Godot’s Jacob Harkins, a friend of Guy Drew, told me that the winemaker has been crunching numbers and  believes that there are up to 40,0o0 acres suitable for vinifera in the Cortez/McElmo area. Think about it: that’s a potential of four times the current state-wide acreage. Once there were apple trees, but when the juice processing plant closed some time in the distant past, growers stopped maintaining the orchards. Just like the Palisade area with its abundant orchards is hospitable to grapes, so is this part of Colorado.

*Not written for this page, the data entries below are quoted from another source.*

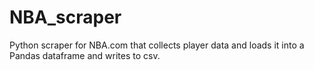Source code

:# NBA_scraper
Python scraper for NBA.com that collects player data and loads it into a Pandas dataframe and writes to csv.
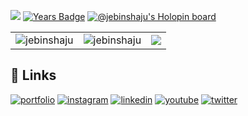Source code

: <!---<p align="center"><a href="https://github.com/jebinshaju/"><img src="https://user-images.githubusercontent.com/41234408/101987297-4473fb00-3cb9-11eb-9675-289ada4eef7e.gif" alt="Animated footer bars" width="100%"/></a></p>
# Hi, I'm Jebin! 👋--->

![](https://komarev.com/ghpvc/?username=jebinshaju&style=grove)
[![Years Badge](https://badges.pufler.dev/years/jebinshaju)](https://badges.pufler.dev)
[![@jebinshaju's Holopin board](https://holopin.me/jebinshaju)](https://holopin.io/@jebinshaju)
<!---[![Ashutosh's github activity graph](https://github-readme-activity-graph.cyclic.app/graph?username=jebinshaju&bg_color=1a191a&color=9e4c98&line=0033ff&point=40a225&area=true&hide_border=true)](https://github.com/ashutosh00710/github-readme-activity-graph)
--->

<table>
  <tr>
    <td>
      <img align="center" src="https://github-readme-stats.vercel.app/api?username=jebinshaju&show_icons=true&locale=en" alt="jebinshaju" />
    </td>
    <td>
     <img align="center" src="https://github-readme-streak-stats.herokuapp.com/?user=jebinshaju&" alt="jebinshaju" />
    </td>
    <td>
    <img align="center" src = "https://github-readme-stats.vercel.app/api/top-langs/?username=jebinshaju&langs_count=10&layout=compact&theme=material-lighter">

  </tr>
</table>

## 🔗 Links

[![portfolio](https://img.shields.io/badge/my_portfolio-000?style=for-the-badge&logo=ko-fi&logoColor=white)](https://jebinshaju.wordpress.com/)
[![instagram](https://img.shields.io/badge/Instagram-E4405F?style=for-the-badge&logo=instagram&logoColor=white)](https://www.instagram.com/jebinshaju_/)
[![linkedin](https://img.shields.io/badge/linkedin-0A66C2?style=for-the-badge&logo=linkedin&logoColor=white)](https://www.linkedin.com/in/jebinshaju/)
[![youtube](https://img.shields.io/badge/YouTube-FF0000?style=for-the-badge&logo=youtube&logoColor=white)](https://www.youtube.com/@jebinshaju)
[![twitter](https://img.shields.io/badge/twitter-1DA1F2?style=for-the-badge&logo=twitter&logoColor=white)](https://twitter.com/_AKA_LIGHTNING_)
<!---<p align="center"><a href="https://github.com/jebinshaju/"><img src="https://user-images.githubusercontent.com/41234408/101987287-302ffe00-3cb9-11eb-8510-3d08f56bea27.gif" alt="Animated footer bars" width="100%"/></a></p>
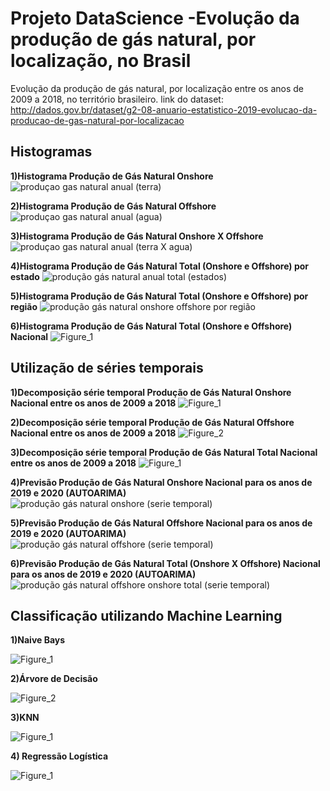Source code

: # Projeto DataScience -Evolução da produção de gás natural, por localização, no Brasil
Evolução da produção de gás natural, por localização entre os anos de 2009 a 2018, no território brasileiro. link do dataset: http://dados.gov.br/dataset/g2-08-anuario-estatistico-2019-evolucao-da-producao-de-gas-natural-por-localizacao


## Histogramas

**1)Histograma Produção de Gás Natural Onshore**
![produçao gas natural anual (terra)](https://user-images.githubusercontent.com/48027825/65112425-056fd080-d9b6-11e9-9e06-3cef0671bdf7.png)

**2)Histograma Produção de Gás Natural Offshore**
![produçao gas natural anual (agua)](https://user-images.githubusercontent.com/48027825/65112410-fa1ca500-d9b5-11e9-9901-e9052038335f.png)

**3)Histograma Produção de Gás Natural Onshore X Offshore**
![produçao gas natural anual (terra X agua)](https://user-images.githubusercontent.com/48027825/65112452-17517380-d9b6-11e9-9ed2-20b7dc36bde3.png)

**4)Histograma Produção de Gás Natural Total (Onshore e Offshore) por estado**
![produção gás natural anual total (estados)](https://user-images.githubusercontent.com/48027825/65186725-9c816a80-da40-11e9-8e2a-2292a64eb32b.png)

**5)Histograma Produção de Gás Natural Total (Onshore e Offshore) por região**
![produção gás natural onshore offshore por região](https://user-images.githubusercontent.com/48027825/65121142-1d9b1c00-d9c5-11e9-9e84-898c3705a9e2.png)

**6)Histograma Produção de Gás Natural Total (Onshore e Offshore) Nacional**
![Figure_1](https://user-images.githubusercontent.com/48027825/76630148-45a3ac00-651e-11ea-95cd-cb5dca012113.png)

## Utilização de séries temporais

**1)Decomposição série temporal Produção de Gás Natural Onshore Nacional entre os anos de 2009 a 2018**
![Figure_1](https://user-images.githubusercontent.com/48027825/76637691-f794a580-6529-11ea-9a00-7f1d232e715a.png)

**2)Decomposição série temporal Produção de Gás Natural Offshore Nacional entre os anos de 2009 a 2018**
![Figure_2](https://user-images.githubusercontent.com/48027825/76637696-f8c5d280-6529-11ea-9188-66a448d0e605.png)

**3)Decomposição série temporal Produção de Gás Natural Total Nacional entre os anos de 2009 a 2018**
![Figure_1](https://user-images.githubusercontent.com/48027825/76637970-6c67df80-652a-11ea-9cad-fb38d8b7567a.png)

**4)Previsão Produção de Gás Natural Onshore Nacional para os anos de 2019 e 2020 (AUTOARIMA)**
![produção gás natural onshore (serie temporal)](https://user-images.githubusercontent.com/48027825/65178397-009b3300-da2f-11e9-8ff7-aea8e79e4e16.png)

**5)Previsão Produção de Gás Natural Offshore Nacional para os anos de 2019 e 2020 (AUTOARIMA)**
![produção gás natural offshore (serie temporal)](https://user-images.githubusercontent.com/48027825/65178415-0abd3180-da2f-11e9-9c85-e41f2fdf6762.png)

**6)Previsão Produção de Gás Natural Total (Onshore X Offshore) Nacional para os anos de 2019 e 2020 (AUTOARIMA)**
![produção gás natural offshore onshore total (serie temporal)](https://user-images.githubusercontent.com/48027825/65178462-26283c80-da2f-11e9-9ea7-9f2bd6e68b28.png)

## Classificação utilizando Machine Learning

**1)Naive Bays**

![Figure_1](https://user-images.githubusercontent.com/48027825/76709366-fc4d8b00-66dc-11ea-83c1-ca620ea1f5f6.png)

**2)Árvore de Decisão**

![Figure_2](https://user-images.githubusercontent.com/48027825/76709367-fd7eb800-66dc-11ea-9590-64a93598cbd6.png)

**3)KNN**

![Figure_1](https://user-images.githubusercontent.com/48027825/76709667-58191380-66df-11ea-8ee8-6097ba5d6d7e.png)

**4) Regressão Logística**

![Figure_1](https://user-images.githubusercontent.com/48027825/76710099-4b96ba00-66e3-11ea-9cf0-b72986ad7812.png)
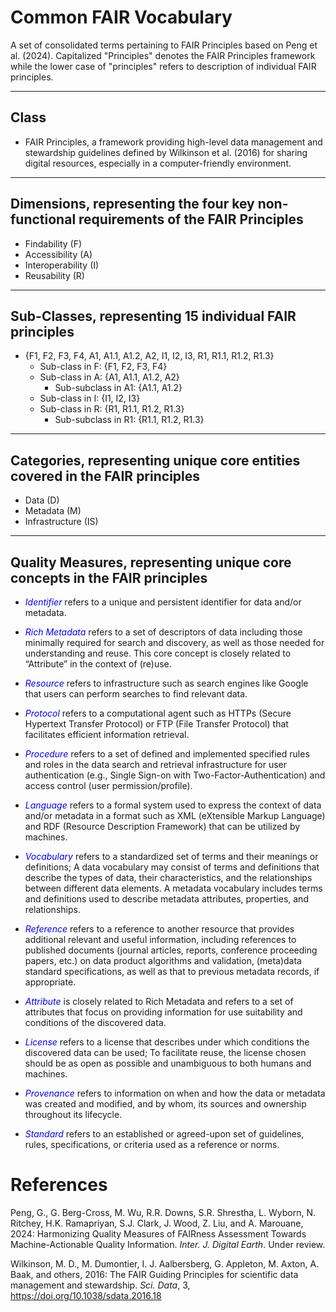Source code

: Common FAIR Vocabulary
======================
A set of consolidated terms pertaining to FAIR Principles based on Peng et al. (2024). Capitalized "Principles" denotes the FAIR Principles framework while the lower case of "principles" refers to description of individual FAIR principles.

-------
 Class
-------
  * FAIR Principles, a framework providing high-level data management and stewardship guidelines defined by Wilkinson et al. (2016) for sharing digital resources, especially in a computer-friendly environment.

------------------------------------------------------------------------------------------
 Dimensions, representing the four key non-functional requirements of the FAIR Principles
------------------------------------------------------------------------------------------
  * Findability (F) 
  * Accessibility (A)
  * Interoperability (I)
  * Reusability (R) 

----------------------------------------------------------
 Sub-Classes, representing 15 individual FAIR principles
---------------------------------------------------------- 
  * {F1, F2, F3, F4, A1, A1.1, A1.2, A2, I1, I2, I3, R1, R1.1, R1.2, R1.3}
    * Sub-class in F: {F1, F2, F3, F4}
    * Sub-class in A: {A1, A1.1, A1.2, A2}
      * Sub-subclass in A1: {A1.1, A1.2}
    * Sub-class in I: {I1, I2, I3}
    * Sub-class in R: {R1, R1.1, R1.2, R1.3}
      * Sub-subclass in R1: {R1.1, R1.2, R1.3}

------------------------------------------------------------------------------
 Categories, representing unique core entities covered in the FAIR principles
------------------------------------------------------------------------------
  * Data (D)
  * Metadata (M)
  * Infrastructure (IS)

---------------------------------------------------------------------------- 
 Quality Measures, representing unique core concepts in the FAIR principles
---------------------------------------------------------------------------- 
  * <span style="color:blue">_Identifier_</span> refers to a unique and persistent identifier for data and/or metadata.
    
  * <span style="color:blue">_Rich Metadata_</span> refers to a set of descriptors of data including those minimally required for search and discovery, as well as those needed for understanding and reuse. This core concept is closely related to “Attribute” in the context of (re)use.
    
  * <span style="color:blue">_Resource_ </span>refers to infrastructure such as search engines like Google that users can perform searches to find relevant data.
    
  * <span style="color:blue">_Protocol_</span> refers to a computational agent such as HTTPs (Secure Hypertext Transfer Protocol) or FTP (File Transfer Protocol) that facilitates efficient information retrieval.
    
  * <span style="color:blue">_Procedure_</span> refers to a set of defined and implemented specified rules and roles in the data search and retrieval infrastructure for user authentication (e.g., Single Sign-on with Two-Factor-Authentication) and access control (user permission/profile).
    
  * <span style="color:blue">_Language_</span> refers to a formal system used to express the context of data and/or metadata in a format such as XML (eXtensible Markup Language) and RDF (Resource Description Framework) that can be utilized by machines.
    
  * <span style="color:blue">_Vocabulary_</span> refers to a standardized set of terms and their meanings or definitions; A data vocabulary may consist of terms and definitions that describe the types of data, their characteristics, and the relationships between different data elements. A metadata vocabulary includes terms and definitions used to describe metadata attributes, properties, and relationships.
    
  * <span style="color:blue">_Reference_</span> refers to a reference to another resource that provides additional relevant and useful information, including references to published documents (journal articles, reports, conference proceeding papers, etc.) on data product algorithms and validation, (meta)data standard specifications, as well as that to previous metadata records, if appropriate.
    
  * <span style="color:blue">_Attribute_</span> is closely related to Rich Metadata and refers to a set of attributes that focus on providing information for use suitability and conditions of the discovered data.
    
  * <span style="color:blue">_License_</span> refers to a license that describes under which conditions the discovered data can be used; To facilitate reuse, the license chosen should be as open as possible and unambiguous to both humans and machines.
    
  * <span style="color:blue">_Provenance_</span> refers to information on when and how the data or metadata was created and modified, and by whom, its sources and ownership throughout its lifecycle.
     
  * <span style="color:blue">_Standard_</span> refers to an established or agreed-upon set of guidelines, rules, specifications, or criteria used as a reference or norms.

References
==========
Peng, G., G. Berg-Cross, M. Wu, R.R. Downs, S.R. Shrestha, L. Wyborn, N. Ritchey, H.K. Ramapriyan, S.J. Clark, J. Wood, Z. Liu, and A. Marouane, 2024: Harmonizing Quality Measures of FAIRness Assessment Towards Machine-Actionable Quality Information. *Inter. J. Digital Earth*. Under review.

Wilkinson, M. D.,  M. Dumontier, I. J. Aalbersberg, G. Appleton, M. Axton, A. Baak, and others, 2016: The FAIR Guiding Principles for scientific data management and stewardship. *Sci. Data*,  3,  https://doi.org/10.1038/sdata.2016.18  
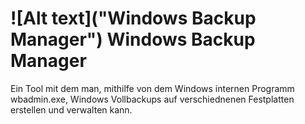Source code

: 
# ![Alt text]("Windows Backup Manager") Windows Backup Manager
Ein Tool mit dem man, mithilfe von dem Windows internen Programm wbadmin.exe, Windows Vollbackups auf verschiednenen Festplatten erstellen und verwalten kann.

Guy Drew Vineyards has a new tasting room at Mesa Indian Trading Company & Gallery (which locals call “The Pottery”) on US Highway 160 just outside of Cortez. At this time of year, it is open Tuesdays through Saturdays from 1:00 to 6:00 p.m. There is also a tasting room at the winery, where visitors are likely to meet Guy, Ruth or both. The address is 19891 Road G, which is about 1 mil southwest of town. Take l160/491 to the first traffic light and turn right. FoMoInfo, call 970-565-9211.

SmileWink-emoticonAnd if you are of a mind to visit Sutcliffe Vineyards too, the winery and tasting room are at 12174 Road G. FoMoInfo, call 970-565-0825. Just don’t tell either that you visited the other.